As regras de conduta se constituem, portanto, numa elaboração cultural de caráter laico ou religioso, inerente ao exercício da consciência responsável. Estas regras se estruturam sobre uma base racional ou a partir de uma crença; distinção que faz toda diferença entre a ética humanística e a ética religiosa ou canônica. É oportuno lembrar a dificuldade de conciliar a verdade racional e a verdade de fé. Sendo a verdade de fé tutelada por um absoluto sobre o qual nada se pode afirmar ou negar do ponto de vista estritamente racional, é comum certa resistência racionalista à assimilação de uma proposta mística. Ocorre que a fé é um dom que não se impõe, podendo o homem apenas cultivá-lo uma vez que todos somos dotados de predisposição à crença.  E quando a fé não é profunda, e a Ciência é incipiente incomoda a distância assinalada entre o fundamento laico e o fundamento místico do valor que dá suporte às regras de comportamento. No fundo, inclino-me a pensar que a razão e a fé são complementares na abordagem gnosiológica da realidade “toda”... alguém já as comparou aos dois olhos da alma[3].

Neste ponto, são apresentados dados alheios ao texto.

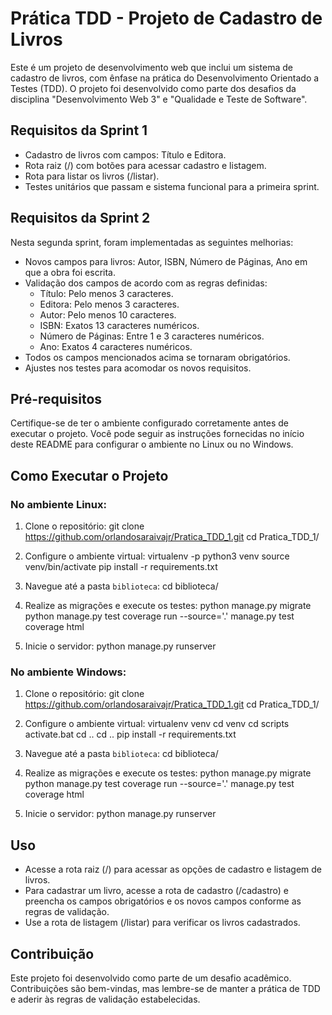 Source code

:# Prática TDD - Projeto de Cadastro de Livros

Este é um projeto de desenvolvimento web que inclui um sistema de cadastro de livros, com ênfase na prática do Desenvolvimento Orientado a Testes (TDD). O projeto foi desenvolvido como parte dos desafios da disciplina "Desenvolvimento Web 3" e "Qualidade e Teste de Software".

## Requisitos da Sprint 1

- Cadastro de livros com campos: Título e Editora.
- Rota raiz (/) com botões para acessar cadastro e listagem.
- Rota para listar os livros (/listar).
- Testes unitários que passam e sistema funcional para a primeira sprint.

## Requisitos da Sprint 2

Nesta segunda sprint, foram implementadas as seguintes melhorias:

- Novos campos para livros: Autor, ISBN, Número de Páginas, Ano em que a obra foi escrita.
- Validação dos campos de acordo com as regras definidas:
  - Título: Pelo menos 3 caracteres.
  - Editora: Pelo menos 3 caracteres.
  - Autor: Pelo menos 10 caracteres.
  - ISBN: Exatos 13 caracteres numéricos.
  - Número de Páginas: Entre 1 e 3 caracteres numéricos.
  - Ano: Exatos 4 caracteres numéricos.
- Todos os campos mencionados acima se tornaram obrigatórios.
- Ajustes nos testes para acomodar os novos requisitos.

## Pré-requisitos

Certifique-se de ter o ambiente configurado corretamente antes de executar o projeto. Você pode seguir as instruções fornecidas no início deste README para configurar o ambiente no Linux ou no Windows.

## Como Executar o Projeto

### No ambiente Linux:

1. Clone o repositório:
git clone https://github.com/orlandosaraivajr/Pratica_TDD_1.git
cd Pratica_TDD_1/

2. Configure o ambiente virtual:
virtualenv -p python3 venv
source venv/bin/activate
pip install -r requirements.txt

3. Navegue até a pasta `biblioteca`:
cd biblioteca/

4. Realize as migrações e execute os testes:
python manage.py migrate
python manage.py test
coverage run --source='.' manage.py test
coverage html

5. Inicie o servidor:
python manage.py runserver

### No ambiente Windows:

1. Clone o repositório:
git clone https://github.com/orlandosaraivajr/Pratica_TDD_1.git
cd Pratica_TDD_1/

2. Configure o ambiente virtual:
virtualenv venv
cd venv
cd scripts
activate.bat
cd ..
cd ..
pip install -r requirements.txt

3. Navegue até a pasta `biblioteca`:
cd biblioteca/

4. Realize as migrações e execute os testes:
python manage.py migrate
python manage.py test
coverage run --source='.' manage.py test
coverage html

5. Inicie o servidor:
python manage.py runserver

## Uso
- Acesse a rota raiz (/) para acessar as opções de cadastro e listagem de livros.
- Para cadastrar um livro, acesse a rota de cadastro (/cadastro) e preencha os campos obrigatórios e os novos campos conforme as regras de validação.
- Use a rota de listagem (/listar) para verificar os livros cadastrados.

## Contribuição
Este projeto foi desenvolvido como parte de um desafio acadêmico. Contribuições são bem-vindas, mas lembre-se de manter a prática de TDD e aderir às regras de validação estabelecidas.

A outorga pelo homem a si mesmo do poder de legislar em causa própria seria pretensiosa, se não fosse a autoridade que lhe é conferida pela condição humana entendida como consciência livre e responsável. Senão vejamos. A consciência reflexiva implica num distanciamento subjetivo entre a percepção da realidade e a resposta aos seus estímulos. Neste espaço virtual, tendo em vista a integridade existencial, a consciência reflexiva responsável impõe-se analisar racionalmente as respostas possíveis, e escolhe uma que contemple a construção da comunidade humana universal, salvaguardando a harmonia social. Em defesa desta harmonia, por coerência, o ser consciente obriga-se moralmente a fazer sua escolha recair numa resposta construtiva aplicável a todos os homens. Neste contexto, os valores humanos desenham-se como um imperativo moral com características absolutas, dentro dos limites da condição humana. O que implica na adesão à VERDADE como representação fiel das partes constitutivas da realidade, e no respeito à COERÊNCIA LÓGICA das relações implícitas das diferentes partes da totalidade (a realidade toda) que por sua vez é determinante da integração das mesmas[4].  Obedecendo a esses critérios, o homem identifica-se com os valores fundados racionalmente e confirma-os mediante o compromisso com uma prática coerente, definindo no seu comportamento uma ética legítima na linha humanística laica. Todavia, a razão imanente não anula (nem poderia) uma transcendência absoluta que dê suporte definitivo aos valores existenciais, num nível ético-religioso. Mas esta transcendência não é indispensável para justificar os valores éticos que emergem do exercício da consciência livre e responsável do homem.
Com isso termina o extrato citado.